Recently, a mom wrote a post on her blog telling you her boys can never ‘un-see’ your sexy pictures so she’s blocking you from their social media feed. I know she meant well, but her post has inspired me to remind you of the truth.
Do I think putting sexy selfies on Instagram is a good idea? No, I don’t. I don’t think it’s a great idea because there are a bunch of people out there that will take your pictures the wrong way, some weirdo creeps other just innocent moms. These pictures never go away, so your boss may one day see them which will make you want to break out in hives. Think of pictures like you would a tattoo–they never really disappear without a lot of hard work.

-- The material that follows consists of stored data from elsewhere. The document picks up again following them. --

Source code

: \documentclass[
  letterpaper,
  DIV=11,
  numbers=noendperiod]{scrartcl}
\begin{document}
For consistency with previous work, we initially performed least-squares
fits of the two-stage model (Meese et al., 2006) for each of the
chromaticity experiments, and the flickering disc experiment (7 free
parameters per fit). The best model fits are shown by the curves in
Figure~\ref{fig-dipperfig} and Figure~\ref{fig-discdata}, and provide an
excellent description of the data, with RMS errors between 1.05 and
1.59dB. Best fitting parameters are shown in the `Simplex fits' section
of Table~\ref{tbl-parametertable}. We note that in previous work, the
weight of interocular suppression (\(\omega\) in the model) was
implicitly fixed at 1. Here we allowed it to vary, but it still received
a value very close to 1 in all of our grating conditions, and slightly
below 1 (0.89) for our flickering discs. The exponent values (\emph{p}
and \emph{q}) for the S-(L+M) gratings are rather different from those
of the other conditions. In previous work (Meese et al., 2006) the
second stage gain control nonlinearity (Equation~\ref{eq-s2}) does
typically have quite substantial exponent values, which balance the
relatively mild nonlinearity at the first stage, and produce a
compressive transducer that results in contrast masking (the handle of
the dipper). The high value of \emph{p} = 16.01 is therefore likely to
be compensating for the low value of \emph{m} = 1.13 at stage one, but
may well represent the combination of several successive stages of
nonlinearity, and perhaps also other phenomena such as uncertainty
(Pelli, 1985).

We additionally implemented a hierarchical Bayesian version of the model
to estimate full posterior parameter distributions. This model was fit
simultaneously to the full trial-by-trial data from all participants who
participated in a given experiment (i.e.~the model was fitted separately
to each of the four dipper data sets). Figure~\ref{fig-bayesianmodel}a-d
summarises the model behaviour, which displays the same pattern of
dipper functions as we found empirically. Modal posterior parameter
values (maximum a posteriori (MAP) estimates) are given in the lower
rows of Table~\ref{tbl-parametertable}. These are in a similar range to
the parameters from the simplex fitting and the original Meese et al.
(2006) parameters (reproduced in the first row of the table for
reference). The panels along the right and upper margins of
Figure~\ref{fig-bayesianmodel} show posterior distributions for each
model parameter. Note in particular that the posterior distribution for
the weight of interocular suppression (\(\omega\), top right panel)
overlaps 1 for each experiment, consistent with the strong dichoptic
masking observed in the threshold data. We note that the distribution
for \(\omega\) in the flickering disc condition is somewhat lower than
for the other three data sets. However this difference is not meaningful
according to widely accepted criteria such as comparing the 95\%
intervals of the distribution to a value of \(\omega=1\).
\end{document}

But let’s be clear about something: I have put one too many bikini pictures on social media, so I totally get it. We want validation that we are desirable and “likes” seem to answer that question, right? But no matter how many ‘likes’ your sexy selfies receive, it really won’t ever be enough. I promise.
But I am not worried about what you post. Keep posting sexy beach pictures or don’t post at all, that’s not why I’m writing this letter. I’m writing this letter because well-intentioned mothers of boys in your class or youth leaders or pastors or teachers might shun you for these pictures. They might tell their sons that you aren’t worthy of their love. You might hear that once men see these pictures of you they can’t “unsee them”. They might tell you there are no second chances to be a woman of character.
But they are dead wrong. So wrong that I wrote about eight cuss words here because this makes me so angry. But I’m not writing to prove that they are wrong, rather to let the truth wash over you.
Here’s the truth, written in “I statements” so you can read it out loud:
- I am not dirty.
- I am not bad.
- I am not an object.
- My body is not the problem.
- My posts do not mean I deserve mistreatment.
- If a man only thinks of me in a sexual way, that is his fault. Not mine.
- My clothing choices, what I post, and who I made out with last weekend does not excuse his lust, his unwanted touch.
- There are no women of character without Jesus. He always gives second chances.
I have had many tell me to cover up, reminding me of how ‘tempting’ my body is, and shunning me when I chose the wrong outfit. For years, I believed I was dirty and unworthy of a good man because I was the girl who liked attention, the girl who wore a bikini, the one who answered a few late night messages to ‘hang out’.
But then I met Jesus. This Jesus looked right past my mistakes and my wardrobe and saw a woman desperate for love. He saw the painful words that clung to my heart—and you know what He told me? He didn’t tell me how hard men have it with lust. He didn’t tell me to cover up and hide. He never reminded me of my part in my boyfriend’s lust.
Jesus told me I was worth loving. He tells each of us that we are worthy of love, of His Love, not because of our Instagram feeds or our promises to get it right, but because He’s a good Dad. And he cares deeply about you and me.
You were given a beautiful body, not as an object of shame, but as a visual representation of Jesus’s grace and healing to a hurting world. Start here, and you’ll have all the answers to your questions about worth.